Given Digia's existing deep involvement with the Qt community, the acquisition is likely to warmly welcomed by the rest of the Qt ecosystem and, for many, it will be considerable relief that the core of Qt development is now in the hands of a relatively neutral third party, who not only understand the importance of the community elements, but whose overriding goal will be to grow the ecosystem as much as possible, rather than an entity primarily interested in a particular area (e.g. a manufacturer).
A key test for Digia will be a smooth transition in ownership. While Nokia, in recent years, has done the lion's share of the work on Qt development, many other companies and individuals have also contributed. The setting up of open governance via the Qt Project should help and Digia says it "encourages all current ecosystem members to continue working on improving Qt with full confidence in Digia’s continued investment to make Qt the leading cross-platform development framework" and "is committed to continuing the Qt Project in order to maintain Qt’s availability under both open source and commercial licenses".
The initial goal for Digia will be to complete the release of Qt 5 as quickly as possible. Digia's future plans include enabling Qt on iOS, Android and Windows 8 platforms. Those plans could theoretically include a port of Qt to Windows Phone 8, but there would a number of technical and security barriers to overcome. Due to the way Qt is integrated into a "host" platform, a port to Windows Phone 8 would likely require support from Microsoft to be practical in commercial terms. The ports for iOS, Android and Windows 8 (desktop) are already well under way.
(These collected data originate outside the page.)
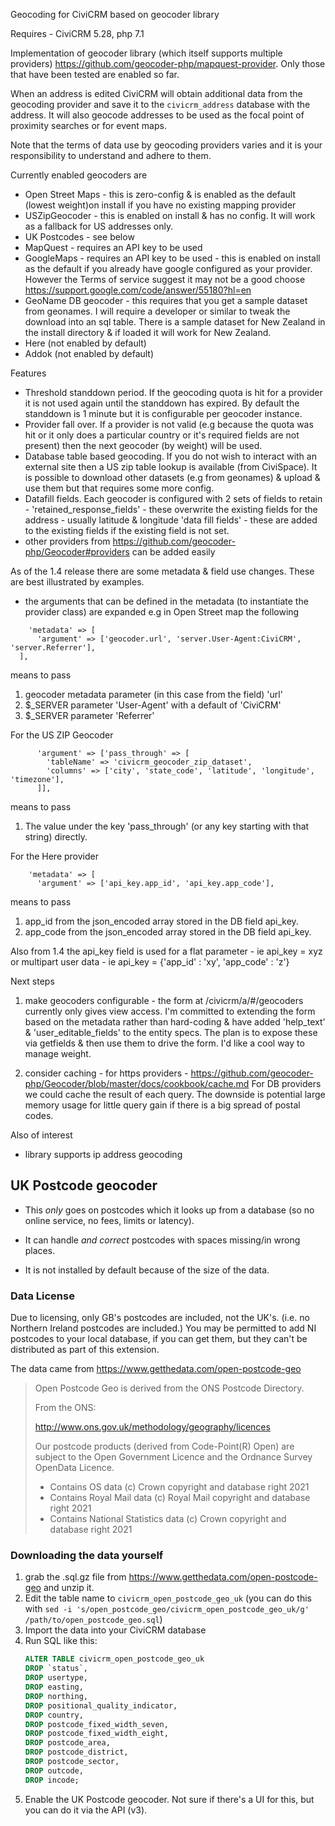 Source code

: Geocoding for CiviCRM based on geocoder library

Requires - CiviCRM 5.28, php 7.1

Implementation of geocoder library (which itself supports multiple providers) https://github.com/geocoder-php/mapquest-provider. Only those that have been tested are enabled so far.

When an address is edited CiviCRM will obtain additional data from the geocoding provider
and save it to the `civicrm_address` database with the address. It will also geocode addresses
to be used as the focal point of proximity searches or for event maps.

Note that the terms of data use by geocoding providers varies and it is your responsibility
to understand and adhere to them.

Currently enabled geocoders are

- Open Street Maps - this is zero-config & is enabled as the default (lowest weight)on install if you have no existing mapping provider
- USZipGeocoder - this is enabled on install & has no config. It will work as a fallback for US addresses only.
- UK Postcodes - see below
- MapQuest - requires an API key to be used
- GoogleMaps - requires an API key to be used - this is enabled on install as the default if you
already have google configured as your provider. However the Terms of service suggest it may not be a good choose https://support.google.com/code/answer/55180?hl=en
- GeoName DB geocoder - this requires that you get a sample dataset from geonames. I will require a developer or similar to tweak the download into an sql table. There is a sample dataset for New Zealand in the install directory & if loaded it will work for New Zealand.
- Here (not enabled by default)
- Addok (not enabled by default)

Features

- Threshold standdown period. If the geocoding quota is hit for a provider it is not used
again until the standdown has expired. By default the standdown is 1 minute but it is configurable per geocoder instance.
- Provider fall over. If a provider is not valid (e.g because the quota was hit or it only does a
 particular country or it's required fields are not present) then the next geocoder (by weight)
 will be used.
- Database table based geocoding. If you do not wish to interact with an external site then
a US zip table lookup is available (from CiviSpace). It is possible to download other datasets (e.g from geonames) & upload & use them but that requires some more config.
- Datafill fields. Each geocoder is configured with 2 sets of fields to retain - 'retained_response_fields' - these overwrite the existing fields for the address - usually latitude & longitude
  'data fill fields' - these are added to the existing fields if the existing field is not set.
- other providers from https://github.com/geocoder-php/Geocoder#providers can be added easily


As of the 1.4 release there are some metadata & field use changes. These are
best illustrated by examples.

 - the arguments that can be defined in the metadata (to instantiate the provider class) are expanded
e.g in Open Street map the following
```
    'metadata' => [
      'argument' => ['geocoder.url', 'server.User-Agent:CiviCRM', 'server.Referrer'],
  ],
```

means to pass
1) geocoder metadata parameter (in this case from the field) 'url'
2) $_SERVER parameter 'User-Agent' with a default of 'CiviCRM'
3) $_SERVER parameter 'Referrer'

For the US ZIP Geocoder
```
      'argument' => ['pass_through' => [
        'tableName' => 'civicrm_geocoder_zip_dataset',
        'columns' => ['city', 'state_code', 'latitude', 'longitude', 'timezone'],
      ]],
```
means to pass
1) The value under the key 'pass_through' (or any key starting with that string) directly.

For the Here provider
```
    'metadata' => [
      'argument' => ['api_key.app_id', 'api_key.app_code'],
```
means to pass
1) app_id from the json_encoded array stored in the DB field api_key.
2) app_code from the json_encoded array stored in the DB field api_key.

Also from 1.4 the api_key field is used for a flat parameter - ie
api_key = xyz
or multipart user data - ie
api_key = {'app_id' : 'xy', 'app_code' : 'z'}

Next steps

1) make geocoders configurable - the form at /civicrm/a/#/geocoders
currently only gives view access. I'm committed to extending the form based on the metadata rather than hard-coding & have added 'help_text' & 'user_editable_fields' to the entity specs. The plan is to expose these via getfields & then use them to drive the form. I'd like a cool way to manage weight.

2) consider caching - for https providers - https://github.com/geocoder-php/Geocoder/blob/master/docs/cookbook/cache.md
For DB providers we could cache the result of each query. The downside is potential
large memory usage for little query gain if there is a big spread of postal codes.


Also of interest
- library supports ip address geocoding

## UK Postcode geocoder

- This *only* goes on postcodes which it looks up from a database (so no online service, no fees, limits or latency).

- It can handle *and correct* postcodes with spaces missing/in wrong places.

- It is not installed by default because of the size of the data.

### Data License

Due to licensing, only GB's postcodes are included, not the UK's. (i.e. no
Northern Ireland postcodes are included.) You may be permitted to add NI
postcodes to your local database, if you can get them, but they can't be
distributed as part of this extension.

The data came from https://www.getthedata.com/open-postcode-geo

> Open Postcode Geo is derived from the ONS Postcode Directory.
>
> From the ONS:
>
> http://www.ons.gov.uk/methodology/geography/licences
>
> Our postcode products (derived from Code-Point(R) Open) are subject to the Open Government Licence and the Ordnance Survey OpenData Licence.
>
> - Contains OS data (c) Crown copyright and database right 2021
> - Contains Royal Mail data (c) Royal Mail copyright and database right 2021
> - Contains National Statistics data (c) Crown copyright and database right 2021

### Downloading the data yourself

1. grab the .sql.gz file from https://www.getthedata.com/open-postcode-geo and unzip it.
2. Edit the table name to `civicrm_open_postcode_geo_uk` (you can do this with `sed -i 's/open_postcode_geo/civicrm_open_postcode_geo_uk/g' /path/to/open_postcode_geo.sql`)
3. Import the data into your CiviCRM database
4. Run SQL like this:
    ```sql
    ALTER TABLE civicrm_open_postcode_geo_uk
    DROP `status`,
    DROP usertype,
    DROP easting,
    DROP northing,
    DROP positional_quality_indicator,
    DROP country,
    DROP postcode_fixed_width_seven,
    DROP postcode_fixed_width_eight,
    DROP postcode_area,
    DROP postcode_district,
    DROP postcode_sector,
    DROP outcode,
    DROP incode;
    ```
5. Enable the UK Postcode geocoder. Not sure if there's a UI for this, but you can do it via the API (v3).
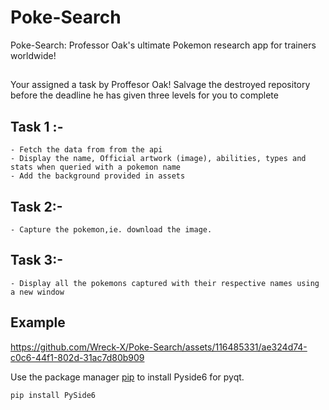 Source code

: # Poke-Search

Poke-Search: Professor Oak's ultimate Pokemon research app for trainers worldwide!

## 
Your assigned a task by Proffesor Oak! Salvage the destroyed repository before the deadline he has given three levels for you to complete

## Task 1 :-
    - Fetch the data from from the api 
    - Display the name, Official artwork (image), abilities, types and stats when queried with a pokemon name 
    - Add the background provided in assets 

## Task 2:-
    - Capture the pokemon,ie. download the image.

## Task 3:-
    - Display all the pokemons captured with their respective names using a new window

## Example


https://github.com/Wreck-X/Poke-Search/assets/116485331/ae324d74-c0c6-44f1-802d-31ac7d80b909








Use the package manager [pip](https://pip.pypa.io/en/stable/) to install Pyside6 for pyqt.

```bash
pip install PySide6
```

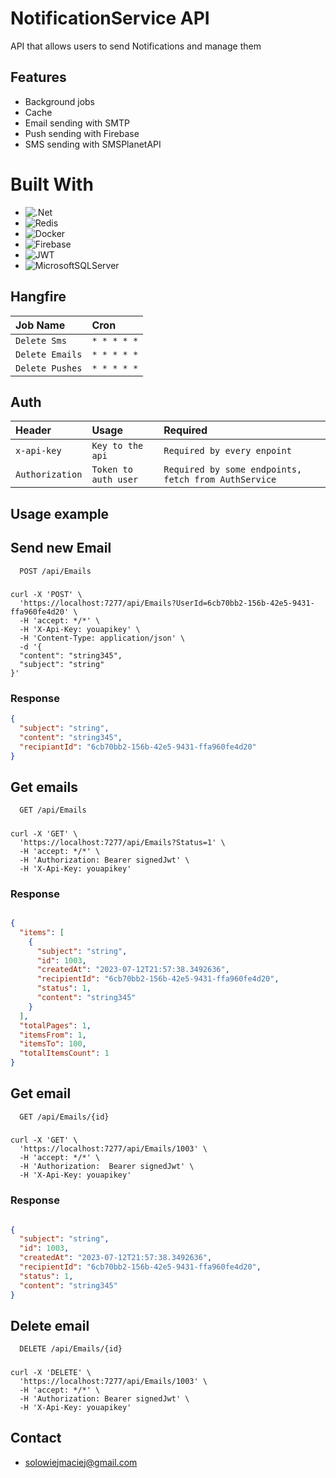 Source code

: 
# NotificationService API

API that allows users to send Notifications and manage them

## Features

- Background jobs
- Cache
- Email sending with SMTP
- Push sending with Firebase
- SMS sending with SMSPlanetAPI


# Built With
* ![.Net](https://img.shields.io/badge/.NET-5C2D91?style=for-the-badge&logo=.net&logoColor=white)
* ![Redis](https://img.shields.io/badge/redis-%23DD0031.svg?style=for-the-badge&logo=redis&logoColor=white)
* ![Docker](https://img.shields.io/badge/docker-%230db7ed.svg?style=for-the-badge&logo=docker&logoColor=white) 
* ![Firebase](https://img.shields.io/badge/firebase-%23039BE5.svg?style=for-the-badge&logo=firebase) 
* ![JWT](https://img.shields.io/badge/JWT-black?style=for-the-badge&logo=JSON%20web%20tokens)  
* ![MicrosoftSQLServer](https://img.shields.io/badge/Microsoft%20SQL%20Sever-CC2927?style=for-the-badge&logo=microsoft%20sql%20server&logoColor=white)

## Hangfire

| Job Name        | Cron        |
|:----------------|:------------|
| `Delete Sms`    | `* * * * *` |
| `Delete Emails` | `* * * * *` |
| `Delete Pushes` | `* * * * *` |

## Auth


| Header          | Usage                | Required                                                |
|:----------------|:---------------------|:--------------------------------------------------------|
| `x-api-key`     | `Key to the api`     | `Required by every enpoint`                             |
| `Authorization` | `Token to auth user` | `Required by some endpoints, fetch from AuthService`    |

## Usage example

## Send new Email

```http
  POST /api/Emails
```
#####
```curl
curl -X 'POST' \
  'https://localhost:7277/api/Emails?UserId=6cb70bb2-156b-42e5-9431-ffa960fe4d20' \
  -H 'accept: */*' \
  -H 'X-Api-Key: youapikey' \
  -H 'Content-Type: application/json' \
  -d '{
  "content": "string345",
  "subject": "string"
}'

```

### Response 

```json
{
  "subject": "string",
  "content": "string345",
  "recipiantId": "6cb70bb2-156b-42e5-9431-ffa960fe4d20"
}
```

## Get emails
```http
  GET /api/Emails
```
#####
```curl
curl -X 'GET' \
  'https://localhost:7277/api/Emails?Status=1' \
  -H 'accept: */*' \
  -H 'Authorization: Bearer signedJwt' \
  -H 'X-Api-Key: youapikey'
```

### Response 

```json

{
  "items": [
    {
      "subject": "string",
      "id": 1003,
      "createdAt": "2023-07-12T21:57:38.3492636",
      "recipientId": "6cb70bb2-156b-42e5-9431-ffa960fe4d20",
      "status": 1,
      "content": "string345"
    }
  ],
  "totalPages": 1,
  "itemsFrom": 1,
  "itemsTo": 100,
  "totalItemsCount": 1
}

```
## Get email
```http
  GET /api/Emails/{id}
```
#####
```curl
curl -X 'GET' \
  'https://localhost:7277/api/Emails/1003' \
  -H 'accept: */*' \
  -H 'Authorization:  Bearer signedJwt' \
  -H 'X-Api-Key: youapikey'
```

### Response

```json

{
  "subject": "string",
  "id": 1003,
  "createdAt": "2023-07-12T21:57:38.3492636",
  "recipientId": "6cb70bb2-156b-42e5-9431-ffa960fe4d20",
  "status": 1,
  "content": "string345"
}

```

## Delete email
```http
  DELETE /api/Emails/{id}
```
#####
```curl
curl -X 'DELETE' \
  'https://localhost:7277/api/Emails/1003' \
  -H 'accept: */*' \
  -H 'Authorization: Bearer signedJwt' \
  -H 'X-Api-Key: youapikey'
```

## Contact

- solowiejmaciej@gmail.com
The acquisition will not have a significant effect on the Symbian world, which is likely to remain on the current Qt/QML versions, though it's certainly interesting news and is encouraging for those with Qt training and skills.
Nokia's willingness to give up Qt can be seen as confirmation, as we reported earlier in the summer, that Nokia is no longer planning to develop a Linux/Qt based platform for feature phones. Nonetheless, Nokia has made a very significant contribution to Qt in the last few years, the effects of which should be felt for many years to come.
Sebastian Nyström, head of Nokia Strategy, said:
"Nokia is proud of the contributions we've made to Qt over the past four years. We are pleased that we've been able to work with Digia to secure continued development of Qt by the current core team. Digia's plans to acquire Qt mean that it can continue as a successful open source project and also offer continuing employment for many people in the community."